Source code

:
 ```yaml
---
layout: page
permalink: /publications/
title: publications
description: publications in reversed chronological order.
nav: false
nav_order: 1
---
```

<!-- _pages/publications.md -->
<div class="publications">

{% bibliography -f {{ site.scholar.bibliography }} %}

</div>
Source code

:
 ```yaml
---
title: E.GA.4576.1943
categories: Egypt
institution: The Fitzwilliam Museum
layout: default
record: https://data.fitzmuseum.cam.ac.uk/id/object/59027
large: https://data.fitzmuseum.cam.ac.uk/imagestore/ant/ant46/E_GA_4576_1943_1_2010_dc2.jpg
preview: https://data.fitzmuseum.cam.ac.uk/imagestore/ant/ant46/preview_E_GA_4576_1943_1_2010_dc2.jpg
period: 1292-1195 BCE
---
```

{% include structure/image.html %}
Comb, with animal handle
****************************************
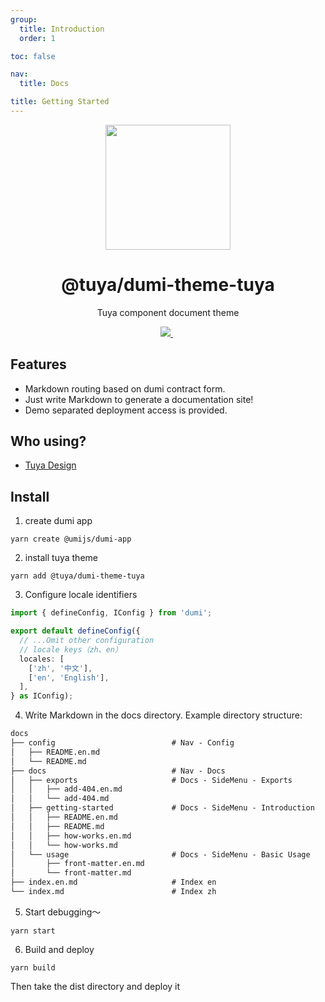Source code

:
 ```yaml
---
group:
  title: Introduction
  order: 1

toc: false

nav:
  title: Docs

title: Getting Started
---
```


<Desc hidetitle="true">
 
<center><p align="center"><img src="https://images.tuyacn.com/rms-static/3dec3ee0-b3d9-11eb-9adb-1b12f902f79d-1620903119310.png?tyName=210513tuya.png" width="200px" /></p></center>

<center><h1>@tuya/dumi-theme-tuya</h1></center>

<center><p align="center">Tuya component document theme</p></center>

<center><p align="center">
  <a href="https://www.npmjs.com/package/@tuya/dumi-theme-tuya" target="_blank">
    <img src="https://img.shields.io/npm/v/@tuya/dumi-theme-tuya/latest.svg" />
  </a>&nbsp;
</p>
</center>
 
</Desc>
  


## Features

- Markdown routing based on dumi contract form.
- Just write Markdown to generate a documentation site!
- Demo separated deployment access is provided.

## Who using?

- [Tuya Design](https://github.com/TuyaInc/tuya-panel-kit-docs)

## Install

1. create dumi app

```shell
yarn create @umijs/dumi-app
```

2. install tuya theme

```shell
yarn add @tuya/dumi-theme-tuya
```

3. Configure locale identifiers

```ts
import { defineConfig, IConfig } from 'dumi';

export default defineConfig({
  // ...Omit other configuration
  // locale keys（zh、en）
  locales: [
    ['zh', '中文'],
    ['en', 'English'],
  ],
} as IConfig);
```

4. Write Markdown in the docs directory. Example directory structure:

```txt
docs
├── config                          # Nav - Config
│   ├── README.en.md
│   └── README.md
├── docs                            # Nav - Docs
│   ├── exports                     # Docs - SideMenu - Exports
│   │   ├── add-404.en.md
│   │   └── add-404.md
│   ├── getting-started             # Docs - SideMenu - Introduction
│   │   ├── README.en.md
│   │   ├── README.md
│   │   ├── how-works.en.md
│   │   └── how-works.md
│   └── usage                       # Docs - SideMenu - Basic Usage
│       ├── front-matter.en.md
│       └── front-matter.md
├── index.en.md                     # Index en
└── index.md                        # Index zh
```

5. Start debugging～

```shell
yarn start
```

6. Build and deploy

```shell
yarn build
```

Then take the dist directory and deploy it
****************************************
Description of the task — Identify each line in the records above containing the word "Introduction"; copy those lines.

Answer area —
  title: Introduction
│   ├── getting-started             # Docs - SideMenu - Introduction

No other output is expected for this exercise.